KUCHMA FACES TAPE SCANDAL AGAIN.

Publication: Monitor Volume: 8 Issue: 31

Clouds are gathering again over Ukrainian President Leonid Kuchma: In Ukraine, a group of MPs is accusing him of embezzlement, and the outgoing parliament has formally initiated an impeachment procedure; in the United States, a former FBI expert has determined that the taped conversations that fugitive bodyguard Mykola Melnychenko claims to have recorded in the president’s office are authentic.

On February 5, Ukraine’s parliament (Verkhovna Rada) requested that the Prosecutor General’s Office launch criminal proceedings against a group of former top Ukrainian officials suspected of having committed crimes in 1992-1993. The group–which includes Kuchma, who was prime minister at the time–is suspected of embezzling approximately US$5.3 million from the Ukrainian Currency Fund. Behind the drive to launch the proceedings are the Verkhovna Rada’s self-styled corruption fighters of the Anti-Mafia Association–a group active in both indicting former Premier Pavlo Lazarenko and in the anti-Kuchma protests in late 2000-early 2001.

The request to launch proceedings was used as grounds for a formal impeachment procedure, to begin two days later. On February 7, parliament voted 282-1 to put the draft resolution on the agenda. One should not overestimate the vote’s practical significance, however. The figure is so impressive only because few deputies, most of whom are running for re-election, would dare to vote down an anticorruption motion at the peak of the run-up to the parliamentary elections. Furthermore, this Rada has only several weeks remaining. It simply does not have the time. (The legal impeachment procedure requires two more votes–it must first be approved by 300 deputies and then by 338–and both Constitutional and Supreme Court endorsements.)

More dangerous for Kuchma, however, is that the matter of Melnychenko’s tapes has resurfaced in an ugly way.
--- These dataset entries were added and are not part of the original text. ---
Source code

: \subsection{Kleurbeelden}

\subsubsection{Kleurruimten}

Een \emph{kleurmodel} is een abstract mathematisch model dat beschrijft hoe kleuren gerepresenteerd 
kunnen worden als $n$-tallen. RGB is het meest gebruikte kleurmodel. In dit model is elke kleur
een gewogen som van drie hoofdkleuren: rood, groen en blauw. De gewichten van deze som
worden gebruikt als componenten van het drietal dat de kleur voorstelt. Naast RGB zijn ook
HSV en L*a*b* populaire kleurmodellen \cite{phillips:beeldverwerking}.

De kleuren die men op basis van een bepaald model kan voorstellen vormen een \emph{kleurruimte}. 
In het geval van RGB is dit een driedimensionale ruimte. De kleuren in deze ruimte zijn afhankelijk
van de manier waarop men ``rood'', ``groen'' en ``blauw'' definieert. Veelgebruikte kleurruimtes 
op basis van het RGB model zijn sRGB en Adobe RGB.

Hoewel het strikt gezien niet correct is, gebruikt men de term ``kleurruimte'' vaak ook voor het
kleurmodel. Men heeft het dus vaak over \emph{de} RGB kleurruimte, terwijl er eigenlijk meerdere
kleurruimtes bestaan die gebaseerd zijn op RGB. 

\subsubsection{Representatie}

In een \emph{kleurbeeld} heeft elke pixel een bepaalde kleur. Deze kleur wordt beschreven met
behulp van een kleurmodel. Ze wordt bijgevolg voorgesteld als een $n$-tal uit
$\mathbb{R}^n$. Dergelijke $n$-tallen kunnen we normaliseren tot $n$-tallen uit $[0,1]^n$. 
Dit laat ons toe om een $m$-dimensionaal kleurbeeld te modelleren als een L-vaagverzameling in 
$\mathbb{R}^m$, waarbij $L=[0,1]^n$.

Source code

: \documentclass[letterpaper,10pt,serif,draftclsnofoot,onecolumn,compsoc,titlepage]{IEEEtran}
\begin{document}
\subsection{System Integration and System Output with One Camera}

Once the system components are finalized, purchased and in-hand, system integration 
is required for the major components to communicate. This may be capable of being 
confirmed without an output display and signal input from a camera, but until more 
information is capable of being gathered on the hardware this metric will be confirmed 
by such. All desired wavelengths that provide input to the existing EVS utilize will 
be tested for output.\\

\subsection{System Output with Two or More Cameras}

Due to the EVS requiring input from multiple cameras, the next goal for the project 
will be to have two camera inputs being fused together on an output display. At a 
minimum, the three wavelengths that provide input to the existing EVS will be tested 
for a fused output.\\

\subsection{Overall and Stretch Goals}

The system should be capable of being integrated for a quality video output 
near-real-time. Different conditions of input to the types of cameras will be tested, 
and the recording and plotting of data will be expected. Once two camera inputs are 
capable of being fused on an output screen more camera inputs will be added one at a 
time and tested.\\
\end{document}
Anti-Mafia’s Oleksandr Zhyr told RFERL on February 7 that Bruce Koenig, now independent but formerly an audio-video expert with the FBI, had found the copies of the tape-recorded conversations to contain no trace of sound editing or altering. Official Kyiv had argued that the tapes were doctored. The FBI had recommended that they be tested.

This has been the first check of Melnychenko’s tapes to produce a meaningful result. Two previous ones, conducted by the International Press Institute in Vienna and the U.S. detective agency Kroll (see the Monitor, October 2, 2001) were inconclusive.

Koenig apparently analyzed only the records in which voices resembling Kuchma’s and former Interior Minister Yury Kravchenko’s were discussing the removal of journalist Georgy Gongadze. If other Melnychenko’s records are also authentic–and he claims to possess hours of them–Kuchma and his entourage may also be accused of election-rigging, persecution of the opposition and free press, and corruption. Melnychenko’s records so far released on the Internet suggest that all those sins were a regular practice.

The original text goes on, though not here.